START Supplied data

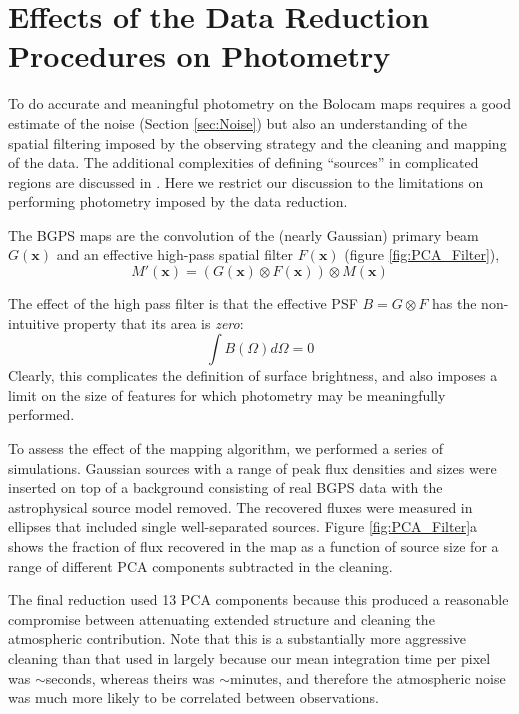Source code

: \documentclass[12pt,preprint]{aastex}
\newcommand{\vect}[1]{\mathbf{#1}}
\newcommand{\xad}{\vect{x}}
\begin{document}
\section{Effects of the Data Reduction Procedures on Photometry}
\label{sec:Photometry}

To do accurate and meaningful photometry on the Bolocam maps requires
a good estimate of the noise (Section \ref{sec:Noise}) but also an
understanding of the spatial filtering imposed by the observing
strategy and the cleaning and mapping of the data.  
The additional
complexities of defining ``sources'' in complicated regions are discussed in
\citet{rosolowsky09}.  Here we restrict our discussion to the limitations
on performing photometry imposed by the data reduction.

The BGPS maps are the convolution of the (nearly Gaussian)
primary beam $G(\xad)$ and an effective high-pass
spatial filter $F(\xad)$ (figure \ref{fig:PCA_Filter}),
\[
M'(\xad) = (G(\xad) \otimes F(\xad)) \otimes M(\xad)
\]

The effect of the high pass filter is that the effective PSF $B=G
\otimes F$ has the non-intuitive property that its area is {\em zero}:
\[
\int{B(\Omega) d\Omega} = 0
\]
Clearly, this complicates the definition of surface brightness, and
also imposes a limit on the size of features for which photometry may
be meaningfully performed.

To assess the effect of the mapping algorithm, we performed a series
of simulations.  Gaussian sources with a range of peak flux densities and sizes
were inserted on top of a background consisting of real BGPS data with the
astrophysical source model removed.  The recovered fluxes were measured in
ellipses that included single well-separated sources.  Figure
\ref{fig:PCA_Filter}a shows the fraction of flux recovered in the map as a
function of source size for a range of different PCA components subtracted in
the cleaning.  


The final reduction used 13 PCA components because this produced a
reasonable compromise between attenuating extended structure and
cleaning the atmospheric contribution.  Note that this is a substantially
more aggressive cleaning than that used in \citet{enoch06} largely because
our mean integration time per pixel was $\sim$seconds, whereas theirs was
$\sim$minutes, and therefore the atmospheric noise was much more likely to
be correlated between observations.
\end{document}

END Supplied data

Among the lines above, find the one with "The final reduction" and the one with "our mean integration". Quote both and everything between them, exactly.

#### Answer for this exercise:
The final reduction used 13 PCA components because this produced a
reasonable compromise between attenuating extended structure and
cleaning the atmospheric contribution.  Note that this is a substantially
more aggressive cleaning than that used in \citet{enoch06} largely because
our mean integration time per pixel was $\sim$seconds, whereas theirs was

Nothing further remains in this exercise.